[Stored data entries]
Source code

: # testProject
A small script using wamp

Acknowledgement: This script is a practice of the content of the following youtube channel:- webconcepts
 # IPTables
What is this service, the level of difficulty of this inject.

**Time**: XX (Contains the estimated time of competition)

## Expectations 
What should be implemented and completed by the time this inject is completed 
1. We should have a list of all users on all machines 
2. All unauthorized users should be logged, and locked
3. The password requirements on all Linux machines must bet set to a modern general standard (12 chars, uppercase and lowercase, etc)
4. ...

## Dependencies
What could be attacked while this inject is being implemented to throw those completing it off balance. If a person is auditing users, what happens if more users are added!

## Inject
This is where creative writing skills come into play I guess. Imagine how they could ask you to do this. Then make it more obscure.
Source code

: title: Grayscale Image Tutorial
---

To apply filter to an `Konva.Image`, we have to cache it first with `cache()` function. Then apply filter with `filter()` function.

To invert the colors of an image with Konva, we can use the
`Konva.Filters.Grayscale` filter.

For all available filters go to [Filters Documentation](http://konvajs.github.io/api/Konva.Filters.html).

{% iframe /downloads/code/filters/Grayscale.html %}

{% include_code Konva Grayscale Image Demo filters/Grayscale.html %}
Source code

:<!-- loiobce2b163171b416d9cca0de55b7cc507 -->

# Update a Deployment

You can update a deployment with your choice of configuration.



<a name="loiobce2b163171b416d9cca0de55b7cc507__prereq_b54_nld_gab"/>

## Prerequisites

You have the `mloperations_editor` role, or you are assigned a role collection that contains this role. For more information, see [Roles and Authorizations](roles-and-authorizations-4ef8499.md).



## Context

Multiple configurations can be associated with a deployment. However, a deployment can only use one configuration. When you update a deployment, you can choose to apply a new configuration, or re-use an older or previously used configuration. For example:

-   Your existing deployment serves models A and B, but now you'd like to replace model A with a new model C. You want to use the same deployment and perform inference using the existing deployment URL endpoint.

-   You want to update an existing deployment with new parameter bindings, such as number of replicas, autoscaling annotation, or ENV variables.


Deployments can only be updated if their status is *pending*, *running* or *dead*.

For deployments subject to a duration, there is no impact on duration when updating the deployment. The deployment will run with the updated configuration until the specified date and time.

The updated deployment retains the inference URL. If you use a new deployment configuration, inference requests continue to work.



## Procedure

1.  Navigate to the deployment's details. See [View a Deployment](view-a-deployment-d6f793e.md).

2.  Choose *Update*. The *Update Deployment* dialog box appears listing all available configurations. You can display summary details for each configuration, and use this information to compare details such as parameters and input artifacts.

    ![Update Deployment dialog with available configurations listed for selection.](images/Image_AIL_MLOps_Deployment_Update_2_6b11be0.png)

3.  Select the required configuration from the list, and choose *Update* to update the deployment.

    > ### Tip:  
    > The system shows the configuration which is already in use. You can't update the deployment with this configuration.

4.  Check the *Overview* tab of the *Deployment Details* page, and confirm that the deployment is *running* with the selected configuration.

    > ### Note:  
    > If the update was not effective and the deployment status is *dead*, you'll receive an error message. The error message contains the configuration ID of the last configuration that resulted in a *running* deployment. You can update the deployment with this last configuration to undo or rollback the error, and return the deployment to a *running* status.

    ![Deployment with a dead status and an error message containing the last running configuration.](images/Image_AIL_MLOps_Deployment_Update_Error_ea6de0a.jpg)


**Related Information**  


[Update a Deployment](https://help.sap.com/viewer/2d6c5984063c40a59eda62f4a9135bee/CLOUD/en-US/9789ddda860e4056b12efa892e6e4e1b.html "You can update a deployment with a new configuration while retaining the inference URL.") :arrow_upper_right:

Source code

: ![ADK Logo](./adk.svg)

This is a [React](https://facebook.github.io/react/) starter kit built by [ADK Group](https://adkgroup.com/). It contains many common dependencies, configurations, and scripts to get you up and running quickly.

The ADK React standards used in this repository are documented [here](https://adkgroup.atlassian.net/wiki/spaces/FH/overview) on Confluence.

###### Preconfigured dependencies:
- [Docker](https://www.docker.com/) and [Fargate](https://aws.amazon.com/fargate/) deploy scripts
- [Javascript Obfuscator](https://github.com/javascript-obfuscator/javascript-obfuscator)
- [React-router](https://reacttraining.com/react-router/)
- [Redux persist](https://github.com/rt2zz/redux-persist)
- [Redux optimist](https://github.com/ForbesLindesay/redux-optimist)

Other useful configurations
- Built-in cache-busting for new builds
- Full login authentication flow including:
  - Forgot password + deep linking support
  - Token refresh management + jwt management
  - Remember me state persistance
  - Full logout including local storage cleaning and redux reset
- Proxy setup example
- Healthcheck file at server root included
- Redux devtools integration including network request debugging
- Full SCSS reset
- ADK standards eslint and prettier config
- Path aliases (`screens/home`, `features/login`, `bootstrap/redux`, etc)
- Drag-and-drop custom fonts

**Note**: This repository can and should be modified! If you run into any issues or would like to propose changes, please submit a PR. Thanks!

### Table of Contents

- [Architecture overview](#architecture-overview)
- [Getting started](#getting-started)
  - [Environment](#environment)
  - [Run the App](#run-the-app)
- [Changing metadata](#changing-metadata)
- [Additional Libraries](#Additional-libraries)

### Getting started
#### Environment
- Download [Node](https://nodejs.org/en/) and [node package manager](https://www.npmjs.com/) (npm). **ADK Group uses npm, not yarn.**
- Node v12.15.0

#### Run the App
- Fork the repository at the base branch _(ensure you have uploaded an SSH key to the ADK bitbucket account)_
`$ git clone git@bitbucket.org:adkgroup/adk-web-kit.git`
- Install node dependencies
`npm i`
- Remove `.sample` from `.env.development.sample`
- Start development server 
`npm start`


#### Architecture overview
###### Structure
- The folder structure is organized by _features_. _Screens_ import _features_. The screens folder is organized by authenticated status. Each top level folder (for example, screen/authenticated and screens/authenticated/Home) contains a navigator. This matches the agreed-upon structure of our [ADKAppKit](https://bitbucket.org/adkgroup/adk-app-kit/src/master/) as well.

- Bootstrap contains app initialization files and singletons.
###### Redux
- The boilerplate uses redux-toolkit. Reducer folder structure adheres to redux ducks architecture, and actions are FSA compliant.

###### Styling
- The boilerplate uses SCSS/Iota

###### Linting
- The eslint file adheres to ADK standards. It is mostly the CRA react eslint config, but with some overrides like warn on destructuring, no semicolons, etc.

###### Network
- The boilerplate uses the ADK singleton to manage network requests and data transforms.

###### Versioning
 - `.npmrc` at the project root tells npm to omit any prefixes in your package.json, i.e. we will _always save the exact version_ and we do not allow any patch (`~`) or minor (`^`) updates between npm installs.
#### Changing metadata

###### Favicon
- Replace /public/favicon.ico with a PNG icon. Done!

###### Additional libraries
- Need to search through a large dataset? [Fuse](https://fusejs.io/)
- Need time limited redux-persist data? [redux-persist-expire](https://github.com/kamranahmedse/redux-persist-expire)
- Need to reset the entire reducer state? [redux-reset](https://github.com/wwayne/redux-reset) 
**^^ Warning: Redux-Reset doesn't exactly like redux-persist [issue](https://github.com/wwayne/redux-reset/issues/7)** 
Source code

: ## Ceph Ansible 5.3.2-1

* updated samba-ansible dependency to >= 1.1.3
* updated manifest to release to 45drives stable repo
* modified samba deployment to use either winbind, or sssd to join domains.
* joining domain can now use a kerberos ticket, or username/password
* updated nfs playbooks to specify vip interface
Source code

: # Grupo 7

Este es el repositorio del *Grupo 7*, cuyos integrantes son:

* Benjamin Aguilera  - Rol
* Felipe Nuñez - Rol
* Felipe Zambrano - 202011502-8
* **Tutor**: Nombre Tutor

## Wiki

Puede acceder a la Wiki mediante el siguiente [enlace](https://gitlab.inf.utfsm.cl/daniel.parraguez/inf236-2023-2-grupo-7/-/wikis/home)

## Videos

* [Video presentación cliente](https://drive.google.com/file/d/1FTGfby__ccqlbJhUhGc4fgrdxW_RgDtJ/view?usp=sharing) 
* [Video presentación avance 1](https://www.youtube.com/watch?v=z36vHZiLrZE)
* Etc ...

Problem requirements: Your task is to retype the entries verbatim, starting with the line that holds "What should be" and stopping after the line that holds "2. All unauthorized".

Answer section:
What should be implemented and completed by the time this inject is completed 
1. We should have a list of all users on all machines 
2. All unauthorized users should be logged, and locked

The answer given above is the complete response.